El futuro de la hospitalidad

 

Hace unos meses hice un estudio entre profesionales de la hospitalidad. Una de las preguntas que les hacia era, ¿hacia donde va nuestra industria?

La conclusión final es que se tenderá hacia un trato más humano y personalizado utilizando la tecnología.

 

Puede parecer contradictorio, si pensamos que sólo del contacto directo y físico entre personas pueden resultar acciones humanas, pero no es así.

Podemos conectar de forma personal a través del social media, podemos conocer sus gustos anticipadamente mediante aplicaciones tecnológicas y podemos mostrar nuestros valores y estilo de vida de forma mucho más clara, bella y emocional que nunca.

Lo que ocurre es que muchos siguen spameando a través de las redes sociales, ofreciendo una experiencia predefinida y dejando en la puerta del hotel sus valores y estilo de vida.

Las tareas rutinarias están desapareciendo.

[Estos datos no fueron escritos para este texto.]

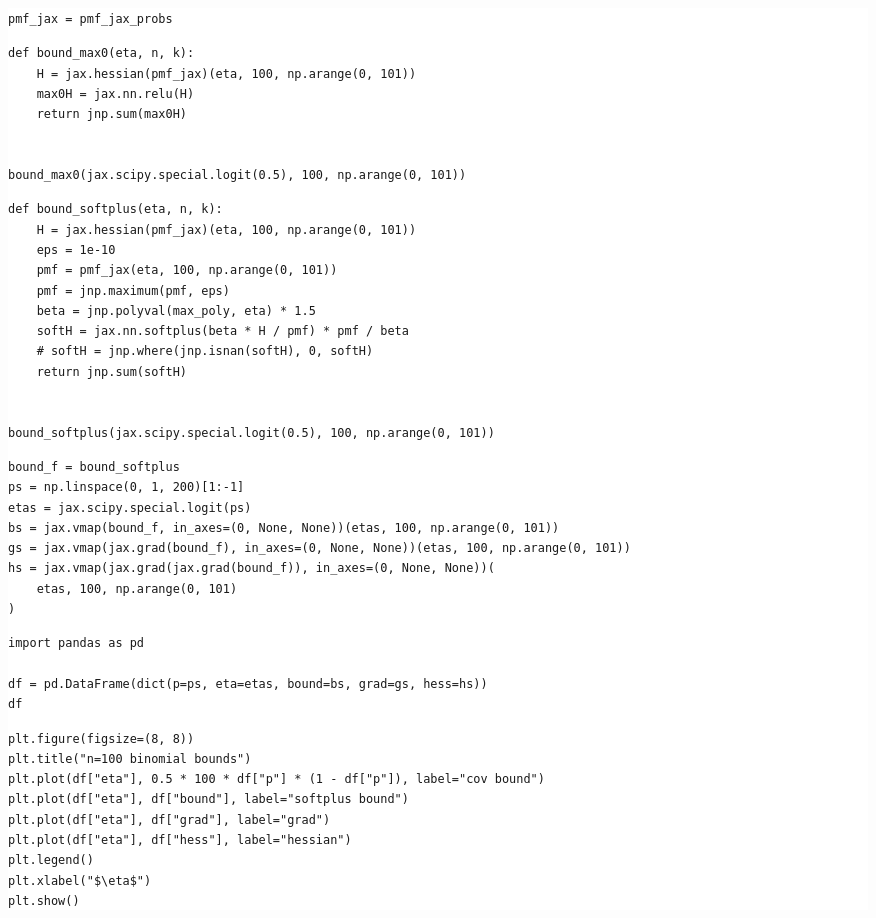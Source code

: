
 ```sage vscode={"languageId": "python"}
pmf_jax = pmf_jax_probs
```

```sage vscode={"languageId": "python"}
def bound_max0(eta, n, k):
    H = jax.hessian(pmf_jax)(eta, 100, np.arange(0, 101))
    max0H = jax.nn.relu(H)
    return jnp.sum(max0H)


bound_max0(jax.scipy.special.logit(0.5), 100, np.arange(0, 101))
```

```sage vscode={"languageId": "python"}
def bound_softplus(eta, n, k):
    H = jax.hessian(pmf_jax)(eta, 100, np.arange(0, 101))
    eps = 1e-10
    pmf = pmf_jax(eta, 100, np.arange(0, 101))
    pmf = jnp.maximum(pmf, eps)
    beta = jnp.polyval(max_poly, eta) * 1.5
    softH = jax.nn.softplus(beta * H / pmf) * pmf / beta
    # softH = jnp.where(jnp.isnan(softH), 0, softH)
    return jnp.sum(softH)


bound_softplus(jax.scipy.special.logit(0.5), 100, np.arange(0, 101))
```

```sage vscode={"languageId": "python"}
bound_f = bound_softplus
ps = np.linspace(0, 1, 200)[1:-1]
etas = jax.scipy.special.logit(ps)
bs = jax.vmap(bound_f, in_axes=(0, None, None))(etas, 100, np.arange(0, 101))
gs = jax.vmap(jax.grad(bound_f), in_axes=(0, None, None))(etas, 100, np.arange(0, 101))
hs = jax.vmap(jax.grad(jax.grad(bound_f)), in_axes=(0, None, None))(
    etas, 100, np.arange(0, 101)
)
```

```sage vscode={"languageId": "python"}
import pandas as pd

df = pd.DataFrame(dict(p=ps, eta=etas, bound=bs, grad=gs, hess=hs))
df
```

```sage vscode={"languageId": "python"}
plt.figure(figsize=(8, 8))
plt.title("n=100 binomial bounds")
plt.plot(df["eta"], 0.5 * 100 * df["p"] * (1 - df["p"]), label="cov bound")
plt.plot(df["eta"], df["bound"], label="softplus bound")
plt.plot(df["eta"], df["grad"], label="grad")
plt.plot(df["eta"], df["hess"], label="hessian")
plt.legend()
plt.xlabel("$\eta$")
plt.show()
```

```sage vscode={"languageId": "python"}

```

Tecnologías como el reconocimiento facial, los pagos sin contacto y los asistentes de viajes, están haciendo que no sea necesario pasarse por la recepción.

Los burócratas que se sienten cómodos metiendo reservas, revisando las facturas y siguiendo el protocolo están pasándolo mal (y como siempre, esperando a que llegue su día de descanso).

Y son esas personas más creativas, que buscan una conexión auténtica y que siempre llevan consigo su personalidad las que están destacando.

El problema es que para hacer esto no se puede seguir un manual, ni hay una lista de tareas que ir tachando, sino que debe ser cada persona la que todos los días intente superarse, pensando y creando como puede hacer que la experiencia de quien conecta con él sea más especial, intensa y única.

El reto no es sustituir a los burócratas por estas personas, esto es un hecho que terminará ocurriendo. El reto es que los burócratas se conviertan en ellos y no al revés. El reto educar para que sean más y mejores. El reto es reconocer y premiar a estas personas.